Medical facility cleaning is not something that can be delegated to an office cleaning staff. Medical facility environments require a much more focused and procedural approach to cleaning and disinfecting. Commercial cleaning companies that offer medical facility cleaning services are held to much higher standards than your typical commercial cleaning company and they should have definitive policies and procedures in place to ensure that the needs of the facility are met.
When hiring a medical facility cleaning contractor it is important to ensure that they have experience with medical environments, that they understand the unique requirements of these environments, and that they have the staff, equipment, and expertise to meet the unique needs of the facility.
Here are five key areas to consider when developing a medical facility cleaning program:
1) Organization and Administration
A qualified medical facility cleaning contractor should be able to provide you with an organizational chart that clearly defines the chain of command with regard to your cleaning staff.

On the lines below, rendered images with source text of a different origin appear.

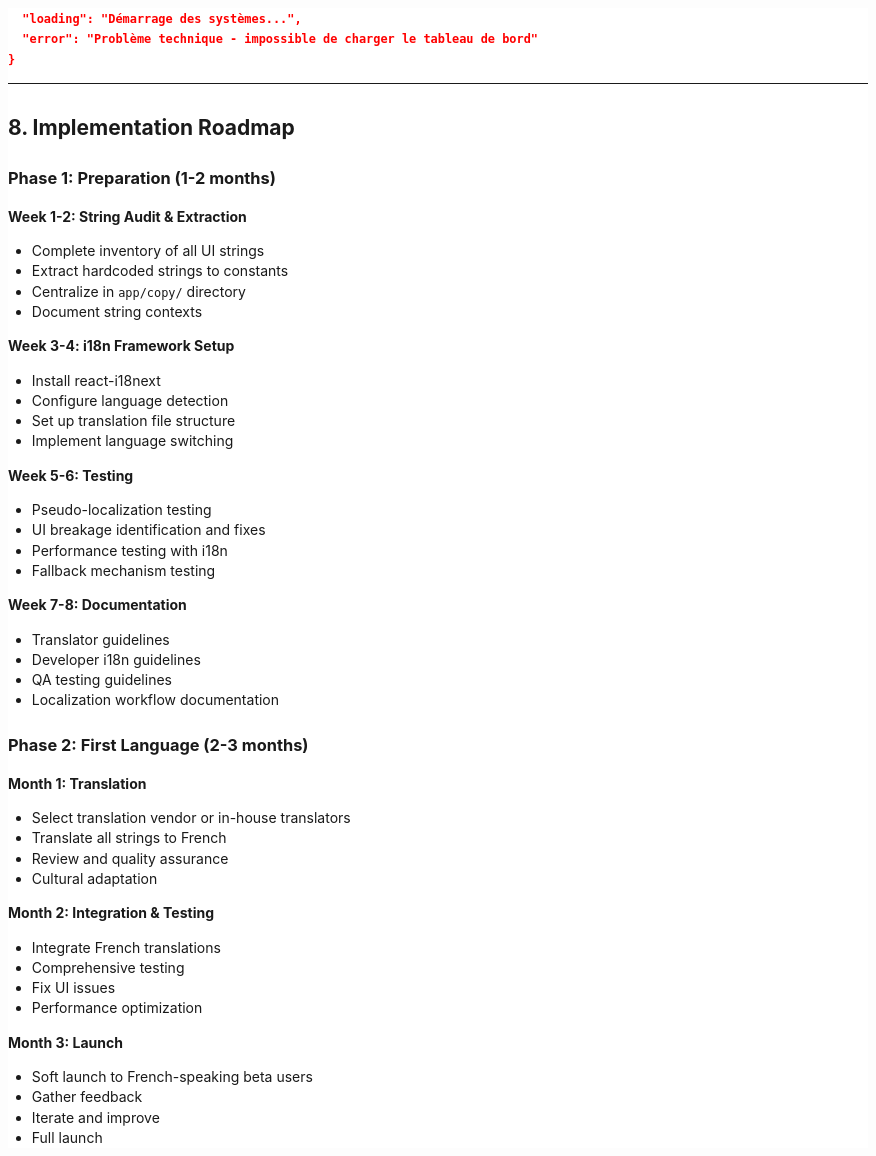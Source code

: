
 ```json
  "loading": "Démarrage des systèmes...",
  "error": "Problème technique - impossible de charger le tableau de bord"
}
```

---

## 8. Implementation Roadmap

### Phase 1: Preparation (1-2 months)

**Week 1-2: String Audit & Extraction**
- Complete inventory of all UI strings
- Extract hardcoded strings to constants
- Centralize in `app/copy/` directory
- Document string contexts

**Week 3-4: i18n Framework Setup**
- Install react-i18next
- Configure language detection
- Set up translation file structure
- Implement language switching

**Week 5-6: Testing**
- Pseudo-localization testing
- UI breakage identification and fixes
- Performance testing with i18n
- Fallback mechanism testing

**Week 7-8: Documentation**
- Translator guidelines
- Developer i18n guidelines
- QA testing guidelines
- Localization workflow documentation

### Phase 2: First Language (2-3 months)

**Month 1: Translation**
- Select translation vendor or in-house translators
- Translate all strings to French
- Review and quality assurance
- Cultural adaptation

**Month 2: Integration & Testing**
- Integrate French translations
- Comprehensive testing
- Fix UI issues
- Performance optimization

**Month 3: Launch**
- Soft launch to French-speaking beta users
- Gather feedback
- Iterate and improve
- Full launch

This should include a primary and secondary contact person, clearly defined onsite supervisors, and job descriptions for all staff involved in the cleaning of the facility.
In addition, a communications policy should be clearly defined which outlines contact persons, preferred methods of communication, emergency communications protocols, and frequency of meetings such as facility walkthroughs, feedback meetings, and service reviews.
2) Staffing and Training
The size of your facility, the amount of traffic it receives, and its unique cleaning requirements are all important factors in determining the appropriate number of staff. Your provider should be able to review the unique requirements of your facility and ensure that staffing levels are adequate.

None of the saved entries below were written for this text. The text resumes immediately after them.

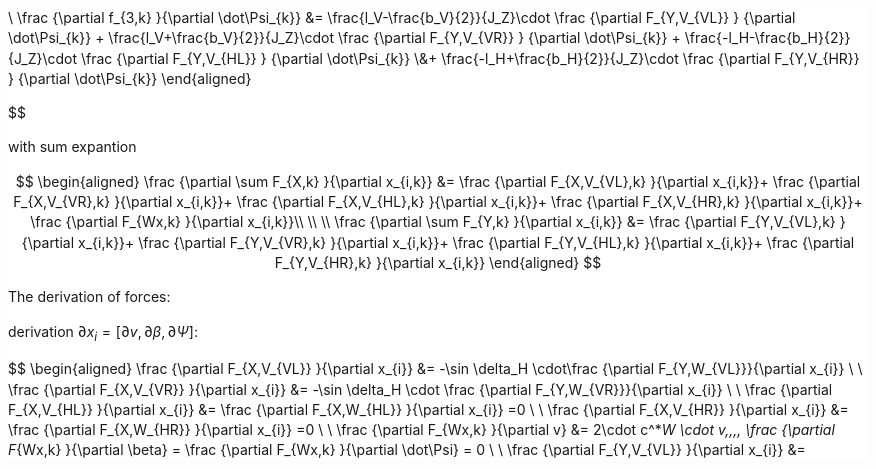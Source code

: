 \\
\frac {\partial f_{3,k} }{\partial \dot\Psi_{k}} &= 
\frac{l_V-\frac{b_V}{2}}{J_Z}\cdot \frac {\partial F_{Y,V_{VL}} }
                                         {\partial \dot\Psi_{k}} 
+
\frac{l_V+\frac{b_V}{2}}{J_Z}\cdot \frac {\partial F_{Y,V_{VR}} }
                                         {\partial \dot\Psi_{k}} 
+
\frac{-l_H-\frac{b_H}{2}}{J_Z}\cdot \frac {\partial F_{Y,V_{HL}} }
                                          {\partial \dot\Psi_{k}} 
\\&+
\frac{-l_H+\frac{b_H}{2}}{J_Z}\cdot \frac {\partial F_{Y,V_{HR}} }
                                          {\partial \dot\Psi_{k}} 
\end{aligned}



$$

with sum expantion

$$
\begin{aligned}
\frac {\partial \sum F_{X,k} }{\partial x_{i,k}} &=
\frac {\partial F_{X,V_{VL},k} }{\partial x_{i,k}}+
\frac {\partial F_{X,V_{VR},k} }{\partial x_{i,k}}+
\frac {\partial F_{X,V_{HL},k} }{\partial x_{i,k}}+
\frac {\partial F_{X,V_{HR},k} }{\partial x_{i,k}}+
\frac {\partial F_{Wx,k} }{\partial x_{i,k}}\\
\\
\\
\frac {\partial \sum F_{Y,k} }{\partial x_{i,k}} &=
\frac {\partial F_{Y,V_{VL},k} }{\partial x_{i,k}}+
\frac {\partial F_{Y,V_{VR},k} }{\partial x_{i,k}}+
\frac {\partial F_{Y,V_{HL},k} }{\partial x_{i,k}}+
\frac {\partial F_{Y,V_{HR},k} }{\partial x_{i,k}}
\end{aligned}
$$

The derivation of forces:

derivation $\partial x_i = [\partial v,\partial \beta, \partial \dot\Psi]$:

$$
\begin{aligned}
\frac {\partial F_{X,V_{VL}} }{\partial x_{i}} &= 
-\sin \delta_H  \cdot\frac {\partial F_{Y,W_{VL}}}{\partial x_{i}} 
\\
\\
\frac {\partial F_{X,V_{VR}} }{\partial x_{i}} &= 
-\sin \delta_H \cdot \frac {\partial F_{Y,W_{VR}}}{\partial x_{i}} 
\\
\\
\frac {\partial F_{X,V_{HL}} }{\partial x_{i}} &= 
\frac {\partial F_{X,W_{HL}} }{\partial x_{i}} =0
\\
\\
\frac {\partial F_{X,V_{HR}} }{\partial x_{i}} &= 
\frac {\partial F_{X,W_{HR}} }{\partial x_{i}} =0
\\
\\
\frac {\partial F_{Wx,k} }{\partial v} &= 2\cdot c^*_W \cdot v\,\,\,\, 
\frac {\partial F_{Wx,k} }{\partial \beta} = 
\frac {\partial F_{Wx,k} }{\partial \dot\Psi} = 0
\\
\\
\frac {\partial F_{Y,V_{VL}} }{\partial x_{i}} &= 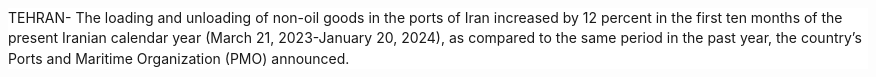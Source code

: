 TEHRAN- The loading and unloading of non-oil goods in the ports of Iran increased by 12 percent in the first ten months of the present Iranian calendar year (March 21, 2023-January 20, 2024), as compared to the same period in the past year, the country’s Ports and Maritime Organization (PMO) announced.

Even more important than staffing levels is the training that the staff receives. A qualified medical facility cleaning contractor should have mandatory, ongoing training programs in place for all cleaning staff. Training for medical facility cleaning staff should be based on national or facility level cleaning guidelines and should include:
- Training in infection control and cross-contamination mitigation
- Understanding of CDC and CMS recommendations
- Procedures for the management of biological, chemical, and radioactive waste
- Proper handling, use, and storage of chemicals
- Equipment operation and maintenance
- OSHA training
- HIPPA regulations
- Orientation to the facility layout and key areas of concern
- Policy and procedure reviews
3) Equipment and Supplies
One of the advantages of hiring a medical facility cleaning contractor is that they will typically provide all necessary cleaning equipment and supplies. Whether these items are stored at your facility or brought to and from the facility by the service provider should be stipulated in the cleaning contract.
Regardless, it is important that your cleaning services provider have all the necessary tools, equipment, and supplies required to effectively clean and maintain your facility.
4) Policies and Procedures
Medical facilities typically have cleaning and disinfecting policies in place. These should be discussed with your cleaning services provider to ensure that those policies are followed. In addition, policies regarding facility-specific safety protocols, security, and patient interactions should be communicated to the cleaning contractor. These policies can then be communicated to the cleaning staff through their regularly scheduled training program.
In addition to facility-level policies and procedures, it is important for medical facility staff to understand the policies and procedures of the cleaning contractor. Your provider should be able to provide written policies and procedures that their cleaning staff is required to adhere to.
5) Monitoring and Feedback
Monitoring of cleaning staff should be performed both by the cleaning contractor and the facility level staff to ensure that policies and procedures are being followed and that the terms of the contract are being met.
All facility staff should be encouraged to provide feedback with regard to the effectiveness of the cleaning contractor and their staff. A formal process should be in place that allows staff to easily communicate feedback whether positive or negative.
In addition, there should be regularly scheduled meetings between facility management and the cleaning contractor’s supervisory team to review feedback and act upon it.